*WORK ITEM:*
The records below are to be restated word for word; their pictures are not.
[INPUT RECORDS — start]
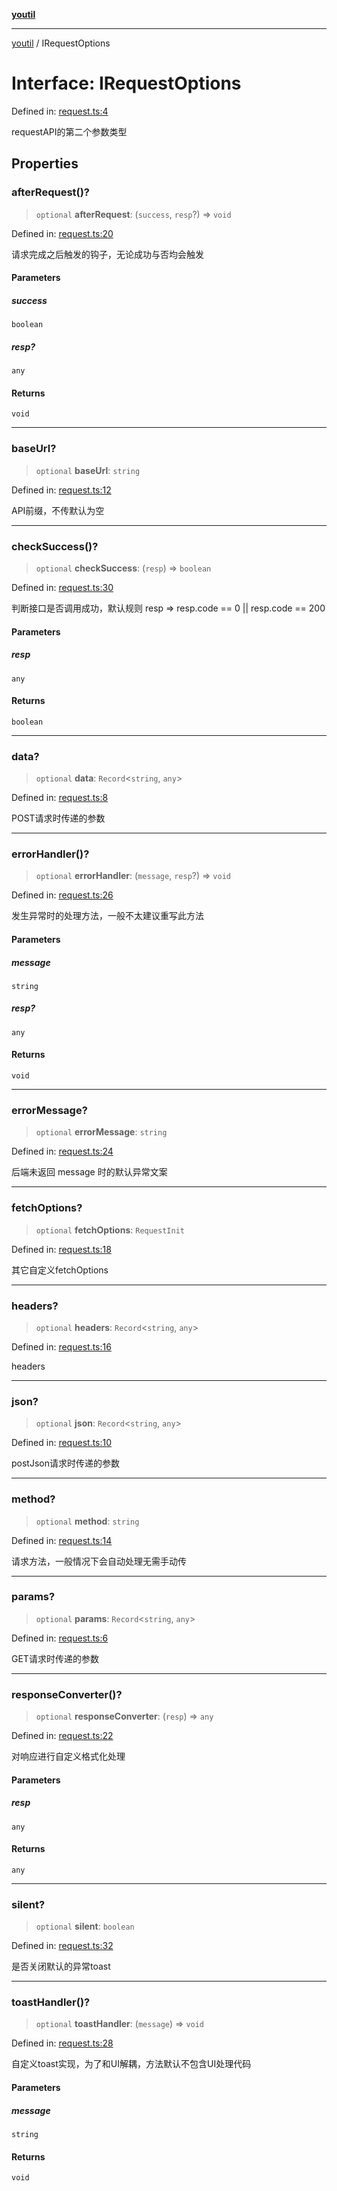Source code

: [**youtil**](../README.md)

***

[youtil](../globals.md) / IRequestOptions

# Interface: IRequestOptions

Defined in: [request.ts:4](https://github.com/sxei/youtil/blob/4936310865aaa40dd41c31152e8edb0efd2f9277/src/request.ts#L4)

requestAPI的第二个参数类型

## Properties

### afterRequest()?

> `optional` **afterRequest**: (`success`, `resp`?) => `void`

Defined in: [request.ts:20](https://github.com/sxei/youtil/blob/4936310865aaa40dd41c31152e8edb0efd2f9277/src/request.ts#L20)

请求完成之后触发的钩子，无论成功与否均会触发

#### Parameters

##### success

`boolean`

##### resp?

`any`

#### Returns

`void`

***

### baseUrl?

> `optional` **baseUrl**: `string`

Defined in: [request.ts:12](https://github.com/sxei/youtil/blob/4936310865aaa40dd41c31152e8edb0efd2f9277/src/request.ts#L12)

API前缀，不传默认为空

***

### checkSuccess()?

> `optional` **checkSuccess**: (`resp`) => `boolean`

Defined in: [request.ts:30](https://github.com/sxei/youtil/blob/4936310865aaa40dd41c31152e8edb0efd2f9277/src/request.ts#L30)

判断接口是否调用成功，默认规则 resp => resp.code == 0 || resp.code == 200

#### Parameters

##### resp

`any`

#### Returns

`boolean`

***

### data?

> `optional` **data**: `Record`\<`string`, `any`\>

Defined in: [request.ts:8](https://github.com/sxei/youtil/blob/4936310865aaa40dd41c31152e8edb0efd2f9277/src/request.ts#L8)

POST请求时传递的参数

***

### errorHandler()?

> `optional` **errorHandler**: (`message`, `resp`?) => `void`

Defined in: [request.ts:26](https://github.com/sxei/youtil/blob/4936310865aaa40dd41c31152e8edb0efd2f9277/src/request.ts#L26)

发生异常时的处理方法，一般不太建议重写此方法

#### Parameters

##### message

`string`

##### resp?

`any`

#### Returns

`void`

***

### errorMessage?

> `optional` **errorMessage**: `string`

Defined in: [request.ts:24](https://github.com/sxei/youtil/blob/4936310865aaa40dd41c31152e8edb0efd2f9277/src/request.ts#L24)

后端未返回 message 时的默认异常文案

***

### fetchOptions?

> `optional` **fetchOptions**: `RequestInit`

Defined in: [request.ts:18](https://github.com/sxei/youtil/blob/4936310865aaa40dd41c31152e8edb0efd2f9277/src/request.ts#L18)

其它自定义fetchOptions

***

### headers?

> `optional` **headers**: `Record`\<`string`, `any`\>

Defined in: [request.ts:16](https://github.com/sxei/youtil/blob/4936310865aaa40dd41c31152e8edb0efd2f9277/src/request.ts#L16)

headers

***

### json?

> `optional` **json**: `Record`\<`string`, `any`\>

Defined in: [request.ts:10](https://github.com/sxei/youtil/blob/4936310865aaa40dd41c31152e8edb0efd2f9277/src/request.ts#L10)

postJson请求时传递的参数

***

### method?

> `optional` **method**: `string`

Defined in: [request.ts:14](https://github.com/sxei/youtil/blob/4936310865aaa40dd41c31152e8edb0efd2f9277/src/request.ts#L14)

请求方法，一般情况下会自动处理无需手动传

***

### params?

> `optional` **params**: `Record`\<`string`, `any`\>

Defined in: [request.ts:6](https://github.com/sxei/youtil/blob/4936310865aaa40dd41c31152e8edb0efd2f9277/src/request.ts#L6)

GET请求时传递的参数

***

### responseConverter()?

> `optional` **responseConverter**: (`resp`) => `any`

Defined in: [request.ts:22](https://github.com/sxei/youtil/blob/4936310865aaa40dd41c31152e8edb0efd2f9277/src/request.ts#L22)

对响应进行自定义格式化处理

#### Parameters

##### resp

`any`

#### Returns

`any`

***

### silent?

> `optional` **silent**: `boolean`

Defined in: [request.ts:32](https://github.com/sxei/youtil/blob/4936310865aaa40dd41c31152e8edb0efd2f9277/src/request.ts#L32)

是否关闭默认的异常toast

***

### toastHandler()?

> `optional` **toastHandler**: (`message`) => `void`

Defined in: [request.ts:28](https://github.com/sxei/youtil/blob/4936310865aaa40dd41c31152e8edb0efd2f9277/src/request.ts#L28)

自定义toast实现，为了和UI解耦，方法默认不包含UI处理代码

#### Parameters

##### message

`string`

#### Returns

`void`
[INPUT RECORDS — finish]
*TASK SOLUTION:*
Source code

: [**youtil**](../README.md)

***

[youtil](../globals.md) / IRequestOptions

# Interface: IRequestOptions

Defined in: [request.ts:4](https://github.com/sxei/youtil/blob/4936310865aaa40dd41c31152e8edb0efd2f9277/src/request.ts#L4)

requestAPI的第二个参数类型

## Properties

### afterRequest()?

> `optional` **afterRequest**: (`success`, `resp`?) => `void`

Defined in: [request.ts:20](https://github.com/sxei/youtil/blob/4936310865aaa40dd41c31152e8edb0efd2f9277/src/request.ts#L20)

请求完成之后触发的钩子，无论成功与否均会触发

#### Parameters

##### success

`boolean`

##### resp?

`any`

#### Returns

`void`

***

### baseUrl?

> `optional` **baseUrl**: `string`

Defined in: [request.ts:12](https://github.com/sxei/youtil/blob/4936310865aaa40dd41c31152e8edb0efd2f9277/src/request.ts#L12)

API前缀，不传默认为空

***

### checkSuccess()?

> `optional` **checkSuccess**: (`resp`) => `boolean`

Defined in: [request.ts:30](https://github.com/sxei/youtil/blob/4936310865aaa40dd41c31152e8edb0efd2f9277/src/request.ts#L30)

判断接口是否调用成功，默认规则 resp => resp.code == 0 || resp.code == 200

#### Parameters

##### resp

`any`

#### Returns

`boolean`

***

### data?

> `optional` **data**: `Record`\<`string`, `any`\>

Defined in: [request.ts:8](https://github.com/sxei/youtil/blob/4936310865aaa40dd41c31152e8edb0efd2f9277/src/request.ts#L8)

POST请求时传递的参数

***

### errorHandler()?

> `optional` **errorHandler**: (`message`, `resp`?) => `void`

Defined in: [request.ts:26](https://github.com/sxei/youtil/blob/4936310865aaa40dd41c31152e8edb0efd2f9277/src/request.ts#L26)

发生异常时的处理方法，一般不太建议重写此方法

#### Parameters

##### message

`string`

##### resp?

`any`

#### Returns

`void`

***

### errorMessage?

> `optional` **errorMessage**: `string`

Defined in: [request.ts:24](https://github.com/sxei/youtil/blob/4936310865aaa40dd41c31152e8edb0efd2f9277/src/request.ts#L24)

后端未返回 message 时的默认异常文案

***

### fetchOptions?

> `optional` **fetchOptions**: `RequestInit`

Defined in: [request.ts:18](https://github.com/sxei/youtil/blob/4936310865aaa40dd41c31152e8edb0efd2f9277/src/request.ts#L18)

其它自定义fetchOptions

***

### headers?

> `optional` **headers**: `Record`\<`string`, `any`\>

Defined in: [request.ts:16](https://github.com/sxei/youtil/blob/4936310865aaa40dd41c31152e8edb0efd2f9277/src/request.ts#L16)

headers

***

### json?

> `optional` **json**: `Record`\<`string`, `any`\>

Defined in: [request.ts:10](https://github.com/sxei/youtil/blob/4936310865aaa40dd41c31152e8edb0efd2f9277/src/request.ts#L10)

postJson请求时传递的参数

***

### method?

> `optional` **method**: `string`

Defined in: [request.ts:14](https://github.com/sxei/youtil/blob/4936310865aaa40dd41c31152e8edb0efd2f9277/src/request.ts#L14)

请求方法，一般情况下会自动处理无需手动传

***

### params?

> `optional` **params**: `Record`\<`string`, `any`\>

Defined in: [request.ts:6](https://github.com/sxei/youtil/blob/4936310865aaa40dd41c31152e8edb0efd2f9277/src/request.ts#L6)

GET请求时传递的参数

***

### responseConverter()?

> `optional` **responseConverter**: (`resp`) => `any`

Defined in: [request.ts:22](https://github.com/sxei/youtil/blob/4936310865aaa40dd41c31152e8edb0efd2f9277/src/request.ts#L22)

对响应进行自定义格式化处理

#### Parameters

##### resp

`any`

#### Returns

`any`

***

### silent?

> `optional` **silent**: `boolean`

Defined in: [request.ts:32](https://github.com/sxei/youtil/blob/4936310865aaa40dd41c31152e8edb0efd2f9277/src/request.ts#L32)

是否关闭默认的异常toast

***

### toastHandler()?

> `optional` **toastHandler**: (`message`) => `void`

Defined in: [request.ts:28](https://github.com/sxei/youtil/blob/4936310865aaa40dd41c31152e8edb0efd2f9277/src/request.ts#L28)

自定义toast实现，为了和UI解耦，方法默认不包含UI处理代码

#### Parameters

##### message

`string`

#### Returns

`void`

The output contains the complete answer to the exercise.